Humanity’s future on Mars may depend on a golden box about the size of a car battery.
On February 18, NASA’s Perseverance rover landed on Mars with this box, called MOXIE, nestled in its belly.
MOXIE was designed to convert carbon dioxide into oxygen on Mars, and NASA plans to put it to the test within the next few months. If it works as hoped, the instrument could play a key role in getting astronauts home from Mars — and maybe even help them survive while on the Red Planet.
NASA can’t send people to Mars until it knows it can also bring them back, and that means making sure the astronauts have enough rocket propellant for the return trip.
The most straightforward option is to send the propellant — a combination of oxygen and rocket fuel — to Mars with the astronauts.

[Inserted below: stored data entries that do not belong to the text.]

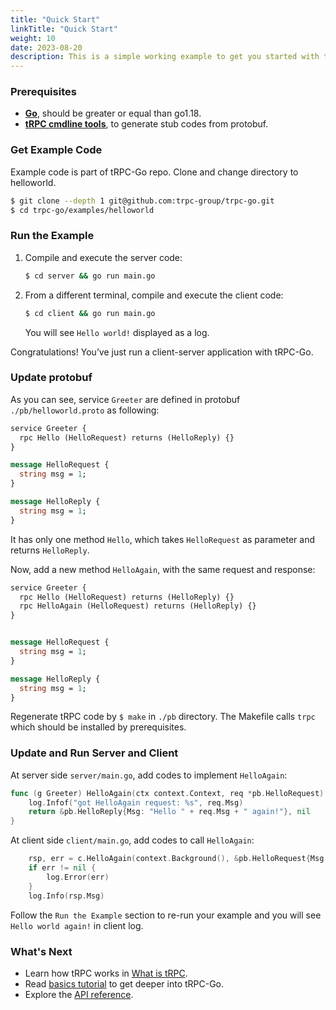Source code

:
 ```yaml
---
title: "Quick Start"
linkTitle: "Quick Start"
weight: 10
date: 2023-08-20
description: This is a simple working example to get you started with tRPC in Go.
---
```


### Prerequisites

- **[Go](https://go.dev/doc/install)**, should be greater or equal than go1.18.
- **[tRPC cmdline tools](https://github.com/trpc-group/trpc-cmdline)**, to generate stub codes from protobuf.

### Get Example Code

Example code is part of tRPC-Go repo.
Clone and change directory to helloworld.
```bash
$ git clone --depth 1 git@github.com:trpc-group/trpc-go.git
$ cd trpc-go/examples/helloworld
```

### Run the Example

1. Compile and execute the server code:
   ```bash
   $ cd server && go run main.go
   ```
2. From a different terminal, compile and execute the client code:
   ```bash
   $ cd client && go run main.go
   ```
   You will see `Hello world!` displayed as a log.

Congratulations! You’ve just run a client-server application with tRPC-Go.

### Update protobuf

As you can see, service `Greeter` are defined in protobuf `./pb/helloworld.proto` as following:
```protobuf
service Greeter {
  rpc Hello (HelloRequest) returns (HelloReply) {}
}

message HelloRequest {
  string msg = 1;
}

message HelloReply {
  string msg = 1;
}
```
It has only one method `Hello`, which takes `HelloRequest` as parameter and returns `HelloReply`.

Now, add a new method `HelloAgain`, with the same request and response:
```protobuf
service Greeter {
  rpc Hello (HelloRequest) returns (HelloReply) {}
  rpc HelloAgain (HelloRequest) returns (HelloReply) {}
}


message HelloRequest {
  string msg = 1;
}

message HelloReply {
  string msg = 1;
}
```

Regenerate tRPC code by `$ make` in `./pb` directory.
The Makefile calls `trpc` which should be installed by prerequisites.

### Update and Run Server and Client

At server side `server/main.go`, add codes to implement `HelloAgain`:
```go
func (g Greeter) HelloAgain(ctx context.Context, req *pb.HelloRequest) (*pb.HelloReply, error) {
	log.Infof("got HelloAgain request: %s", req.Msg)
	return &pb.HelloReply{Msg: "Hello " + req.Msg + " again!"}, nil
}
```

At client side `client/main.go`, add codes to call `HelloAgain`:
```go
	rsp, err = c.HelloAgain(context.Background(), &pb.HelloRequest{Msg: "world"})
	if err != nil {
		log.Error(err)
	}
	log.Info(rsp.Msg)
```

Follow the `Run the Example` section to re-run your example and you will see `Hello world again!` in client log.

### What's Next

- Learn how tRPC works in [What is tRPC](../../../what-is-trpc/).
- Read [basics tutorial](../basics_tutorial/) to get deeper into tRPC-Go.
- Explore the [API reference](https://pkg.go.dev/trpc.group/trpc-go).
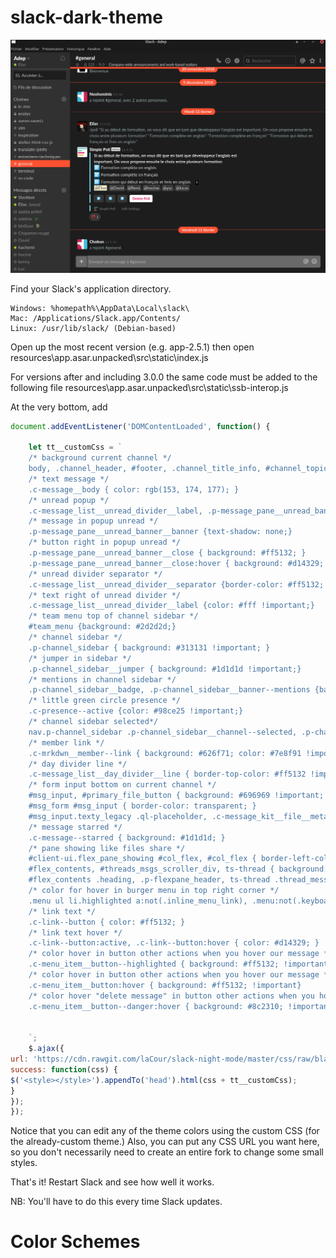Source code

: # slack-dark-theme

![](slack.png)


Find your Slack's application directory.

    Windows: %homepath%\AppData\Local\slack\
    Mac: /Applications/Slack.app/Contents/
    Linux: /usr/lib/slack/ (Debian-based)

Open up the most recent version (e.g. app-2.5.1) then open resources\app.asar.unpacked\src\static\index.js

For versions after and including 3.0.0 the same code must be added to the following file resources\app.asar.unpacked\src\static\ssb-interop.js

At the very bottom, add


```js
document.addEventListener('DOMContentLoaded', function() {

    let tt__customCss = `
    /* background current channel */
    body, .channel_header, #footer, .channel_title_info, #channel_topic_text, .p-message_pane .c-message_list.c-virtual_list--scrollbar > .c-scrollbar__hider { background: #1d1d1d; }
    /* text message */
    .c-message__body { color: rgb(153, 174, 177); }
    /* unread popup */
    .c-message_list__unread_divider__label, .p-message_pane__unread_banner__banner, .c-mrkdwn__member--mention { background: #ff5132 !important; }
    /* message in popup unread */
    .p-message_pane__unread_banner__banner {text-shadow: none;}
    /* button right in popup unread */
    .p-message_pane__unread_banner__close { background: #ff5132; }
    .p-message_pane__unread_banner__close:hover { background: #d14329; }
    /* unread divider separator */
    .c-message_list__unread_divider__separator {border-color: #ff5132; }
    /* text right of unread divider */
    .c-message_list__unread_divider__label {color: #fff !important;}
    /* team menu top of channel sidebar */
    #team_menu {background: #2d2d2d;}
    /* channel sidebar */
    .p-channel_sidebar { background: #313131 !important; }
    /* jumper in sidebar */
    .p-channel_sidebar__jumper { background: #1d1d1d !important;}
    /* mentions in channel sidebar */
    .p-channel_sidebar__badge, .p-channel_sidebar__banner--mentions {background: #ff5132 !important;}
    /* little green circle presence */
    .c-presence--active {color: #98ce25 !important;}
    /* channel sidebar selected*/
    nav.p-channel_sidebar .p-channel_sidebar__channel--selected, .p-channel_sidebar__link--selected, .c-message_list__day_divider__label__pill, .p-message_pane .c-message_list.c-virtual_list--scrollbar > .c-scrollbar__hider:before { color: #eee !important; background: #ff5132 !important; }
    /* member link */
    .c-mrkdwn__member--link { background: #626f71; color: #7e8f91 !important; }
    /* day divider line */
    .c-message_list__day_divider__line { border-top-color: #ff5132 !important}
    /* form input bottom on current channel */
    #msg_input, #primary_file_button { background: #696969 !important; }
    #msg_form #msg_input { border-color: transparent; }
    #msg_input.texty_legacy .ql-placeholder, .c-message_kit__file__meta { color: #fff; opacity: 0.5; }
    /* message starred */
    .c-message--starred { background: #1d1d1d; }
    /* pane showing like files share */
    #client-ui.flex_pane_showing #col_flex, #col_flex { border-left-color: #000; }
    #flex_contents, #threads_msgs_scroller_div, ts-thread { background: #303030 }
    #flex_contents .heading, .p-flexpane_header, ts-thread .thread_messages { background: rgba(0,0,0,0.5); }
    /* color for hover in burger menu in top right corner */
    .menu ul li.highlighted a:not(.inline_menu_link), .menu:not(.keyboard_active) ul li:hover:not(.disabled) a:not(.inline_menu_link), .menu:not(.keyboard_active) ul li:hover:not(.disabled) button:not(.inline_menu_link) {background: #ff5132; }
    /* link text */
    .c-link--button { color: #ff5132; }
    /* link text hover */
    .c-link--button:active, .c-link--button:hover { color: #d14329; }
    /* color hover in button other actions when you hover our message */
    .c-menu_item__button--highlighted { background: #ff5132; !important}
    /* color hover in button other actions when you hover our message */
    .c-menu_item__button:hover { background: #ff5132; !important}
    /* color hover "delete message" in button other actions when you hover our message */
    .c-menu_item__button--danger:hover { background: #8c2310; !important}


    `;
    $.ajax({
url: 'https://cdn.rawgit.com/laCour/slack-night-mode/master/css/raw/black.css',
success: function(css) {
$('<style></style>').appendTo('head').html(css + tt__customCss);
}
});
});
```

Notice that you can edit any of the theme colors using the custom CSS (for the already-custom theme.) Also, you can put any CSS URL you want here, so you don't necessarily need to create an entire fork to change some small styles.

That's it! Restart Slack and see how well it works.

NB: You'll have to do this every time Slack updates.

# Color Schemes
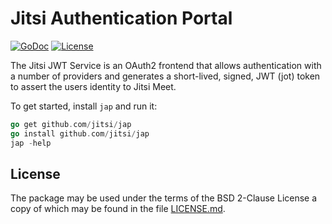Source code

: # Jitsi Authentication Portal

[![GoDoc](https://godoc.org/github.com/jitsi/jap?status.svg)](https://godoc.org/github.com/jitsi/jap)
[![License](https://img.shields.io/badge/license-FreeBSD-blue.svg)](https://opensource.org/licenses/BSD-2-Clause)

The Jitsi JWT Service is an OAuth2 frontend that allows authentication with a
number of providers and generates a short-lived, signed, JWT (jot) token to
assert the users identity to Jitsi Meet.

To get started, install `jap` and run it:

```go
go get github.com/jitsi/jap
go install github.com/jitsi/jap
jap -help
```

## License

The package may be used under the terms of the BSD 2-Clause License a copy of
which may be found in the file [LICENSE.md][LICENSE].

[LICENSE]: ./LICENSE.md
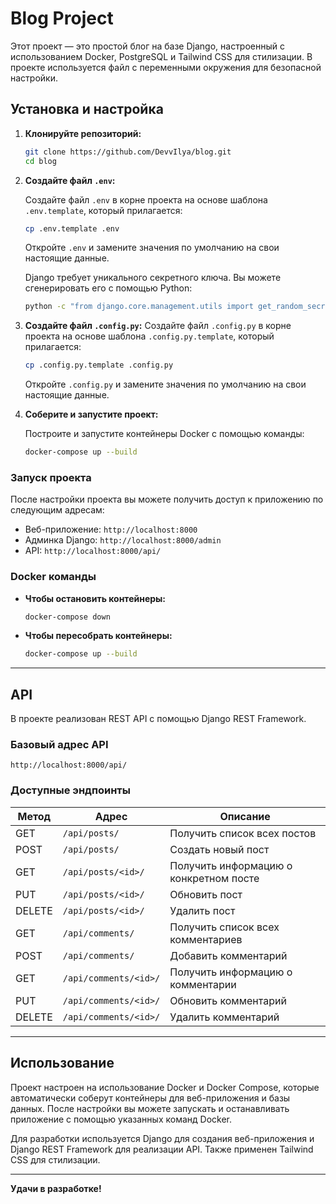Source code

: # Blog Project

Этот проект — это простой блог на базе Django, настроенный с использованием Docker, PostgreSQL и Tailwind CSS для стилизации. В проекте используется файл с переменными окружения для безопасной настройки.

## Установка и настройка

1. **Клонируйте репозиторий:**

   ```bash
   git clone https://github.com/DevvIlya/blog.git
   cd blog
   ```

2. **Создайте файл `.env`:**

   Создайте файл `.env` в корне проекта на основе шаблона `.env.template`, который прилагается:

   ```bash
   cp .env.template .env
   ```

   Откройте `.env` и замените значения по умолчанию на свои настоящие данные.

   Django требует уникального секретного ключа. Вы можете сгенерировать его с помощью Python:

   ```bash
   python -c "from django.core.management.utils import get_random_secret_key; print(get_random_secret_key())"
   ```

3. **Создайте файл `.config.py`:**
    Создайте файл `.config.py` в корне проекта на основе шаблона `.config.py.template`, который прилагается:

    ```bash
   cp .config.py.template .config.py
   ```

    Откройте `.config.py` и замените значения по умолчанию на свои настоящие данные.

4. **Соберите и запустите проект:**

   Построите и запустите контейнеры Docker с помощью команды:

   ```bash
   docker-compose up --build
   ```

### Запуск проекта

После настройки проекта вы можете получить доступ к приложению по следующим адресам:

- Веб-приложение: `http://localhost:8000`
- Админка Django: `http://localhost:8000/admin`
- API: `http://localhost:8000/api/`

### Docker команды

- **Чтобы остановить контейнеры:**

   ```bash
   docker-compose down
   ```

- **Чтобы пересобрать контейнеры:**

   ```bash
   docker-compose up --build
   ```

---

## API

В проекте реализован REST API с помощью Django REST Framework.

### Базовый адрес API

`http://localhost:8000/api/`

### Доступные эндпоинты

| Метод | Адрес                        | Описание                                 |
|-------|------------------------------|------------------------------------------|
| GET   | `/api/posts/`                | Получить список всех постов              |
| POST  | `/api/posts/`                | Создать новый пост                       |
| GET   | `/api/posts/<id>/`           | Получить информацию о конкретном посте   |
| PUT   | `/api/posts/<id>/`           | Обновить пост                            |
| DELETE| `/api/posts/<id>/`           | Удалить пост                             |
| GET   | `/api/comments/`             | Получить список всех комментариев        |
| POST  | `/api/comments/`             | Добавить комментарий                     |
| GET   | `/api/comments/<id>/`        | Получить информацию о комментарии        |
| PUT   | `/api/comments/<id>/`        | Обновить комментарий                     |
| DELETE| `/api/comments/<id>/`        | Удалить комментарий                      |

---

## Использование

Проект настроен на использование Docker и Docker Compose, которые автоматически соберут контейнеры для веб-приложения и базы данных. После настройки вы можете запускать и останавливать приложение с помощью указанных команд Docker.

Для разработки используется Django для создания веб-приложения и Django REST Framework для реализации API. Также применен Tailwind CSS для стилизации.

---

**Удачи в разработке!**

But this isn’t economically feasible — a crew of four would need about 7 tons of rocket fuel and 27 tons of oxygen to launch from Mars, and every extra pound of payload we send to Mars increases the cost of the trip by at least $2,400.
MOXIE could help.
MOXIE — which stands for Mars Oxygen In Situ Resource Utilization Experiment — may allow the astronauts to turn the carbon dioxide in space into oxygen.
Oxygen only makes up about 0.13% of Mars’ atmosphere, but carbon dioxide is plentiful, accounting for 96% of it — and NASA’s hope is that MOXIE will prove it’s possible to turn that CO2 into oxygen on Mars.
To create oxygen on Mars, MOXIE will intake some of the planet’s air and heat it to nearly 1,500 degrees Fahrenheit. (The gold coating on the outside of the instrument will ensure that this heat doesn’t harm the Perseverance rover.)
If we can make oxygen on the surface, that potentially saves us a lot of money.
Eric Daniel Hinterman
It will then apply an electric current to the air to split the CO2 into oxygen and carbon monoxide. After noting how much oxygen is produced and its purity, MOXIE will release the air back into the atmosphere.
If MOXIE can produce at least 99.6% pure oxygen on Mars, future missions could put that oxygen to use. To do so, NASA will need to build a version of MOXIE that’s 200 times larger.
The larger version of MOXIE would store the oxygen. Astronauts could then combine it with fuel to make rocket propellant, but as MOXIE team member Eric Daniel Hinterman told Live Science, it could also go toward life-support systems.
“We can send that oxygen from Earth to Mars, but if we can make it on the surface that potentially saves us a lot of money,” Hinterman said.
NASA hasn’t set a date for when MOXIE will first try to create oxygen on Mars, but it plans to conduct up to a dozen tests to ensure the tech works under a variety of Martian conditions.